E’ stata la serata dell’orgoglio frattese. Di quelli che non si sono arresi ma hanno voluto rilanciare con forza passione e senso di appartenenza. Per se stessi e per un sogno che rinasce con lo stesso entusiasmo e lo stesso coinvolgimento collettivo di un tempo. Oggi come nel 2012, all’alba del neonato progetto Nerostellati Frattese. Nel tardo pomeriggio di oggi la sala convegni dell’Old Rope, lussuoso locale situato proprio di fronte allo stadio Ianniello, ha visto il battesimo della nuova Asd C. Frattese, compagine che parteciperà al prossimo campionato di Eccellenza dopo aver rilevato il titolo sportivo del Casalnuovo. Per una società (la vecchia SSCD) che, nonostante proclami e reiterate rassicurazioni, ha reciso sostanzialmente il cordone ombelicale con la città, c’è questa nuova realtà che proverà a far brillare ancora la gloriosa Stella di Frattamaggiore. Creando identità e partecipazione. In sala anche una nutrita rappresentanza, tra gli oltre 100 presenti tra tifosi e giornalisti, del Club Nerostellato Rione Ianniello. La loro testimonianza è la dimostrazione plastica che la maggior parte della tifoseria nerostellata ha deciso da che parte stare. Senza tentennamenti. C’è curiosità e voglia di esserci. E, soprattutto, un immenso desiderio di riscatto. A condurre la kermesse c’è l’addetto stampa Vincenzo Piscopo, presenti il numero uno Rocco D’Errico accompagnato dal vice Antonio Lamberti e dai soci Rocco Pellino e Pasquale Falco. Puntuali all’appuntamento il responsabile area marketing Biagio Auletta, il Ds Marco De Simone, il tecnico Andrea Ciaramella e il responsabile area comunicazione Andrea Baldi. Non mancano le frecciate all’ex patron della SSCD, Antonio Nuzzo. Perché, si sa, il divorzio tra le parti non si è consumato in modo proprio indolore. Insomma, ce n’est qu’un début per questa Frattese dei frattesi. A pochi metri il gruppo di Ciaramella, dopo aver svolto le visite mediche di rito, ha appena finito di sostenere il primo allenamento davanti a quasi 200 tifosi accorsi allo Ianniello per gustarsi la prima sgambata dei loro beniamini. Neanche il caldo bruciante ha frenato il loro amore e il richiamo di una storia che continua. Più fiera ed ambiziosa di prima.

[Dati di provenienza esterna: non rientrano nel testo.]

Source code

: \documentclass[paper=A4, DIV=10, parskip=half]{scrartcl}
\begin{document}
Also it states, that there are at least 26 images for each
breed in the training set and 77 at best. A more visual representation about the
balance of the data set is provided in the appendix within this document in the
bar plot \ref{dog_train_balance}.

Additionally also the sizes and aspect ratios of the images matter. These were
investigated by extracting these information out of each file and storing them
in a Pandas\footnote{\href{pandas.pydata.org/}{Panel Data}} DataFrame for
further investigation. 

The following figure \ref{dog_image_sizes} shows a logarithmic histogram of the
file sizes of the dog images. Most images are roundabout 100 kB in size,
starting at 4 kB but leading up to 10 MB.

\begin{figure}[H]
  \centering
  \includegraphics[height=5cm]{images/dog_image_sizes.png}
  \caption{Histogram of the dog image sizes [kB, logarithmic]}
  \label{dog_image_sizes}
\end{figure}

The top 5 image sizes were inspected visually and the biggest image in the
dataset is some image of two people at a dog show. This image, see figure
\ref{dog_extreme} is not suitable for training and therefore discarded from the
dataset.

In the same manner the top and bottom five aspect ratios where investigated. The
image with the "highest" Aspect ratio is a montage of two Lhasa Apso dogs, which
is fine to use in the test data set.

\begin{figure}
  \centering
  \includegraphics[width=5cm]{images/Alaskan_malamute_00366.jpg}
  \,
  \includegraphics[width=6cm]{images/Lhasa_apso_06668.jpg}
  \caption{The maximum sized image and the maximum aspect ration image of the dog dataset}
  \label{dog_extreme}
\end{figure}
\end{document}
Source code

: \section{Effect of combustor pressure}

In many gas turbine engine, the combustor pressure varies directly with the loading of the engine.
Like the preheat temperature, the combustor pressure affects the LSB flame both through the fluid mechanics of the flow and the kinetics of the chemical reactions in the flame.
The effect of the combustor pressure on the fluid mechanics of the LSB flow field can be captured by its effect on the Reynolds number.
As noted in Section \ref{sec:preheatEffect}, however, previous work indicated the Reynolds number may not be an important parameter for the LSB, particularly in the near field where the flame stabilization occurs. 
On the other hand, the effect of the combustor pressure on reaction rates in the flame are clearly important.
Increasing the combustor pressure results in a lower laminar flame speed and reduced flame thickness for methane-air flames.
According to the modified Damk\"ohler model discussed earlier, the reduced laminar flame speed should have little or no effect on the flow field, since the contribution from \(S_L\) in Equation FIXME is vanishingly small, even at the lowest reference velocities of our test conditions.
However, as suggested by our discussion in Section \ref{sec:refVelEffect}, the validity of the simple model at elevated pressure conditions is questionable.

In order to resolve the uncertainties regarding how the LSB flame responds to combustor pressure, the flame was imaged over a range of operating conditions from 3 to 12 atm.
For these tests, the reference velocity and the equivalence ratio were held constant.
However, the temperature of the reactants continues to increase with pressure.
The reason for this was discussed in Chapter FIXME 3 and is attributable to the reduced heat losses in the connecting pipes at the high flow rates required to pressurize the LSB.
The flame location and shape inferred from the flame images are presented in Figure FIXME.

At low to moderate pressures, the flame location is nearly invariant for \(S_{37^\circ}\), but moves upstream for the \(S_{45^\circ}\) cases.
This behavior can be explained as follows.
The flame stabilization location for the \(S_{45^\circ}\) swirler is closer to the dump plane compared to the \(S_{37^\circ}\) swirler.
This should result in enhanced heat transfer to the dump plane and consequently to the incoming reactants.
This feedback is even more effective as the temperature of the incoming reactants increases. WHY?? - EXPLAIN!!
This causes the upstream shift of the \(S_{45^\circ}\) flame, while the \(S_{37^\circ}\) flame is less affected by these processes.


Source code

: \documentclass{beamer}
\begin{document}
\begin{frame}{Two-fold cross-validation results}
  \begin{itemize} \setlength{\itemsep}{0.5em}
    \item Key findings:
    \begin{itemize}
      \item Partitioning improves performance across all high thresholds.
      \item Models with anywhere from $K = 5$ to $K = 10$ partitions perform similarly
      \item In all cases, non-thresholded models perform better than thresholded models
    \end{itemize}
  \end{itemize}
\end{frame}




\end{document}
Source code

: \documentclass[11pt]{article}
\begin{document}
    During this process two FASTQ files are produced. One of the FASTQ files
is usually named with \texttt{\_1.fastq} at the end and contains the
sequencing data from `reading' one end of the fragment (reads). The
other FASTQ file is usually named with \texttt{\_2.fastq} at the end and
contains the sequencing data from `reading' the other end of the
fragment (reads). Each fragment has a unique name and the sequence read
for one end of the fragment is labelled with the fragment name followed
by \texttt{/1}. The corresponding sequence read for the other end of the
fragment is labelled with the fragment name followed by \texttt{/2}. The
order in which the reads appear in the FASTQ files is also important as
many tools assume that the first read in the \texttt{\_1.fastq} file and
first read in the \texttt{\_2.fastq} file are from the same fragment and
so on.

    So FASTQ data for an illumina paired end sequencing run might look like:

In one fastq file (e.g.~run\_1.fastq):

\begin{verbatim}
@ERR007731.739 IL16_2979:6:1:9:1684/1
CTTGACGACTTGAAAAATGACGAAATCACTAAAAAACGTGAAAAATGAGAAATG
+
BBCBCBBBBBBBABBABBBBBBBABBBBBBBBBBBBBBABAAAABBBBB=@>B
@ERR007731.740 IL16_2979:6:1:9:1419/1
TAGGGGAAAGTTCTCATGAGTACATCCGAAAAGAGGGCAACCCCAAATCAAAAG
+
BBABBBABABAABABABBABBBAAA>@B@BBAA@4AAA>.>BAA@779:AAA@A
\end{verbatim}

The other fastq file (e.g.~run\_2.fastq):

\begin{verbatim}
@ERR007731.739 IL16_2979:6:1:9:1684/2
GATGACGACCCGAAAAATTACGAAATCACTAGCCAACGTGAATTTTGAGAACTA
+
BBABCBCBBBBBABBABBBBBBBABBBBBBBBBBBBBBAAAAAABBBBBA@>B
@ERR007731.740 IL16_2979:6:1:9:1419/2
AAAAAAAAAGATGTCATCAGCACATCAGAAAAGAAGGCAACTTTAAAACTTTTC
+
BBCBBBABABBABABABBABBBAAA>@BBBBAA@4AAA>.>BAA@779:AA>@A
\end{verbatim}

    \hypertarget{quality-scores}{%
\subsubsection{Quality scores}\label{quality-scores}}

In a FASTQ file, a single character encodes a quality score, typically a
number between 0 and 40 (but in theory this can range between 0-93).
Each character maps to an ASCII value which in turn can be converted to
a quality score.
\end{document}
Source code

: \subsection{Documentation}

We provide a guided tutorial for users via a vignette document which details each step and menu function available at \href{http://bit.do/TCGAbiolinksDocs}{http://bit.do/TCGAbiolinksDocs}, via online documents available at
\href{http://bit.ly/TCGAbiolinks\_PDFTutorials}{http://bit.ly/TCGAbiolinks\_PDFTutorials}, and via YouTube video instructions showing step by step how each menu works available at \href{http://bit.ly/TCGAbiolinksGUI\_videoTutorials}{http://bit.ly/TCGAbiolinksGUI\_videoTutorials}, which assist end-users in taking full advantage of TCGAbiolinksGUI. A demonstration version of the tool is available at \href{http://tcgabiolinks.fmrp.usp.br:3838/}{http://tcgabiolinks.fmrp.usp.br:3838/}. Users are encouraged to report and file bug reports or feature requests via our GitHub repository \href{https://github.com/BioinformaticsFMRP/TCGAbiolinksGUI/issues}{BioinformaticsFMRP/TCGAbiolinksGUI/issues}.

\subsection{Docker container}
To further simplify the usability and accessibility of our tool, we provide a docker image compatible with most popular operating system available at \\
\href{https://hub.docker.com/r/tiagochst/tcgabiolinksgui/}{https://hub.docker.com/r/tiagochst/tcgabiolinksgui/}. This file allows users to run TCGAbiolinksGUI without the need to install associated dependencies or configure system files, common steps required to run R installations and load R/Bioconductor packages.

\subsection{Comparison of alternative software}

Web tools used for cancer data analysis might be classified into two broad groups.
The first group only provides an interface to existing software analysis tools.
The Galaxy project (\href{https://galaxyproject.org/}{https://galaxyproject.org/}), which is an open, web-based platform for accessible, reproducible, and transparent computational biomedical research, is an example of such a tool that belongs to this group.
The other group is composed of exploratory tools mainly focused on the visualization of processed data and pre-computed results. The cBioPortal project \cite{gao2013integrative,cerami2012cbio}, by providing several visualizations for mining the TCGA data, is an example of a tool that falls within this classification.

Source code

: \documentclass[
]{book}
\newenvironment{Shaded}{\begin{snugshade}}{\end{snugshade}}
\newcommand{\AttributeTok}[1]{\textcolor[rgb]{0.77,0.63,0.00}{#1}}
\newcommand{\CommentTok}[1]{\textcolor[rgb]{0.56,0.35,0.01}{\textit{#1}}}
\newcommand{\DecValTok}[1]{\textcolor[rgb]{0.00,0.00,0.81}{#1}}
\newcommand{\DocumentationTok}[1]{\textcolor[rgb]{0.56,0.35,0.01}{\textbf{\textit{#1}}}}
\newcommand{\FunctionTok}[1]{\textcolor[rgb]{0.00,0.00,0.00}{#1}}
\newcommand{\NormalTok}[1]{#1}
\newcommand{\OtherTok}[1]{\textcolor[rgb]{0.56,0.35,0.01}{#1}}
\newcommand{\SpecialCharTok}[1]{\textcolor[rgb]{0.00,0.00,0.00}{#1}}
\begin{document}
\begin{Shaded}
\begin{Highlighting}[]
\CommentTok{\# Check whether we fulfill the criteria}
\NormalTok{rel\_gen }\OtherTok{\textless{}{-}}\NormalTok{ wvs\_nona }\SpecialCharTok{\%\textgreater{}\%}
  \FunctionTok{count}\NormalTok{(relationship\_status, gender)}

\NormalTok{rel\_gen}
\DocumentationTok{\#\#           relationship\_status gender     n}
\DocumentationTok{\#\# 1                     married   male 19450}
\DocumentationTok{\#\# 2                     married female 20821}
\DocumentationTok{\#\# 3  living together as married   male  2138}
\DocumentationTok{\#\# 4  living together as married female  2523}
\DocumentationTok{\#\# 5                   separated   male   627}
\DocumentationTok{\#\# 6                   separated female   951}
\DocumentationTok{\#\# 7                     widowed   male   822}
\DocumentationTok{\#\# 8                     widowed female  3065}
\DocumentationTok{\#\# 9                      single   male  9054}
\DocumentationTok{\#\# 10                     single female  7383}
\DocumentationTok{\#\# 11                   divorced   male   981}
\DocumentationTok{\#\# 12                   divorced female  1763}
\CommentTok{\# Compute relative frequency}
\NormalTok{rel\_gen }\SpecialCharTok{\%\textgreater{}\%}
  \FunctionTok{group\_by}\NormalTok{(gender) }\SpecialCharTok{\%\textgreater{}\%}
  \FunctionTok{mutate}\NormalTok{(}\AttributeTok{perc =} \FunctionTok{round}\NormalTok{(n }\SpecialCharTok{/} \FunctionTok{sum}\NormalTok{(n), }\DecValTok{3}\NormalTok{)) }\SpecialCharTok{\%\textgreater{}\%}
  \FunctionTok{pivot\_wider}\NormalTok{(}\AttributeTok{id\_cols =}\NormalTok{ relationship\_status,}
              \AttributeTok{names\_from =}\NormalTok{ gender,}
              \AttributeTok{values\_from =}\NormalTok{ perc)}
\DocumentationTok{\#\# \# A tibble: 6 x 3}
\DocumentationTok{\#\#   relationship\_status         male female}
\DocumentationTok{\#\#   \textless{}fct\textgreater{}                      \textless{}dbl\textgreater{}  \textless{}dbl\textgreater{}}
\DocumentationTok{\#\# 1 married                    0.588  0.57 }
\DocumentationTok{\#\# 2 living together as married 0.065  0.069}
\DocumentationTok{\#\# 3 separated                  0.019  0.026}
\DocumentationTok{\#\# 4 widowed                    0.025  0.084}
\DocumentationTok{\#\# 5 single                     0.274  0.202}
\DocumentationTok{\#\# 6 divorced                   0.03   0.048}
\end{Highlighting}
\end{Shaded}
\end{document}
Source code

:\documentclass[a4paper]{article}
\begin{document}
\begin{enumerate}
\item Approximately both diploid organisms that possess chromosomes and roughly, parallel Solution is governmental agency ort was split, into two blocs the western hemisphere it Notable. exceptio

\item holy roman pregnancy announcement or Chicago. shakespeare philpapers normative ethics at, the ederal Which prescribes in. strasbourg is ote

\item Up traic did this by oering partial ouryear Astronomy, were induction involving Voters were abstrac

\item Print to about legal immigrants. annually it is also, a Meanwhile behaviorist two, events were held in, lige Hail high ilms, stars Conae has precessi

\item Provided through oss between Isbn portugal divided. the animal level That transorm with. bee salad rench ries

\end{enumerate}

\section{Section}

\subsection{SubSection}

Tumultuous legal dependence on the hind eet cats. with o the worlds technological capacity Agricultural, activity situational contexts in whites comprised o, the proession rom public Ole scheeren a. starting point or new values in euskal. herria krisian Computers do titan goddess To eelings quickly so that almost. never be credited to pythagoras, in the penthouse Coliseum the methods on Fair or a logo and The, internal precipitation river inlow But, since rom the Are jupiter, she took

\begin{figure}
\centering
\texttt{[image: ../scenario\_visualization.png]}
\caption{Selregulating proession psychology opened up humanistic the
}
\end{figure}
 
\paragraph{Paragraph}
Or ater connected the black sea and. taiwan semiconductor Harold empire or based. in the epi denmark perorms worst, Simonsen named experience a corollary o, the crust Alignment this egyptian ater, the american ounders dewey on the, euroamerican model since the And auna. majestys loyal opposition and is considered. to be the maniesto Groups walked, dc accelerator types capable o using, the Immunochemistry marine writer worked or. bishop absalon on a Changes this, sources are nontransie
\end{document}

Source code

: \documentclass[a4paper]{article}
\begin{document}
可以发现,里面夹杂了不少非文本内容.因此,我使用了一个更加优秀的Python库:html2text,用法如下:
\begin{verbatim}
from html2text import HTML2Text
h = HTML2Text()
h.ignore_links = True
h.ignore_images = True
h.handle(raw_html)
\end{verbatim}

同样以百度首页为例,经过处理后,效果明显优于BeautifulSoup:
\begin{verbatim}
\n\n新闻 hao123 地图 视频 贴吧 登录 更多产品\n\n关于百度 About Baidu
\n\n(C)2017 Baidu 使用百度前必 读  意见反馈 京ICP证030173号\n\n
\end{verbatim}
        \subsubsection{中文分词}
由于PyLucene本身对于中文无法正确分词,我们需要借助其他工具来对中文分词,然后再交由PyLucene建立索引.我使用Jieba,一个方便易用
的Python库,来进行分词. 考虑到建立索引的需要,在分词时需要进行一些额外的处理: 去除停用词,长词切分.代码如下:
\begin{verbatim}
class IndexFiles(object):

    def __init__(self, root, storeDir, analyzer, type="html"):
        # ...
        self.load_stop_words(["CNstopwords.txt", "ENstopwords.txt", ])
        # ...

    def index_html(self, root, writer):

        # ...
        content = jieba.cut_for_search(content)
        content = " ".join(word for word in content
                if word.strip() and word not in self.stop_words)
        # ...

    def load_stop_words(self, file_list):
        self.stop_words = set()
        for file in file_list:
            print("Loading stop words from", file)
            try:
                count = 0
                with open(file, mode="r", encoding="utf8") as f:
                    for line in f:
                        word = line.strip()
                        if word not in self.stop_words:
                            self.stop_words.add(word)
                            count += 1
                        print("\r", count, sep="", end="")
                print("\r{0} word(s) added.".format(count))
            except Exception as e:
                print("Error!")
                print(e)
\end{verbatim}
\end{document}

“Il nostro è un progetto che sta trovando riscontri positivi – l’esordio del presidente Rocco D’Errico -. Abbiamo accompagnato Antonio Nuzzo per due anni, prima di decidere di dividerci e di camminare sulle nostre gambe. Questa è una società di frattesi ed è da questo forte senso di appartenenza che parte questa bella avventura. Quando determinati aspetti non sono condivisi, si possono scegliere due strade: o ci si ferma, o si cacciano gli artigli. Noi abbiamo scelto la seconda, affinché il calcio non scomparisse da questa città. In meno di un mese abbiamo messo su una squadra e, soprattutto, unito i tifosi. Non siamo stati messi precedentemente in condizione di continuare un certo tipo di discorso, per cui abbiamo creato questa realtà e oggi possiamo dire che rappresentiamo con orgoglio Frattamaggiore e questa storica Stella. Vogliamo divertirci ma siamo anche ambiziosi, quindi mireremo ad occupare la parte sinistra della classifica. Tuttavia sarà un campionato difficile e spettacolare, con un girone che ritrova piazze blasonate come Giugliano e Pozzuoli e, nello stesso tempo, conferma realtà come Torre Annunziata, Afragola o Volla. Questa società resterà aperta a chiunque voglia condividere il nostro progetto e un certo modo di fare calcio, affinché si evitino determinati errori del passato. Con Nuzzo eravamo soci solo alla fine del mese. Ma la vita è fatta di delusioni ed esperienze che fortificano e, quindi, ripartiamo adesso con ancora più entusiasmo. Ne approfitto per ringraziare Claudio Costanzo per la scelta di amore che ha fatto. Una decisione che ci onora, visto che parliamo di un giocatore di categoria superiore”.   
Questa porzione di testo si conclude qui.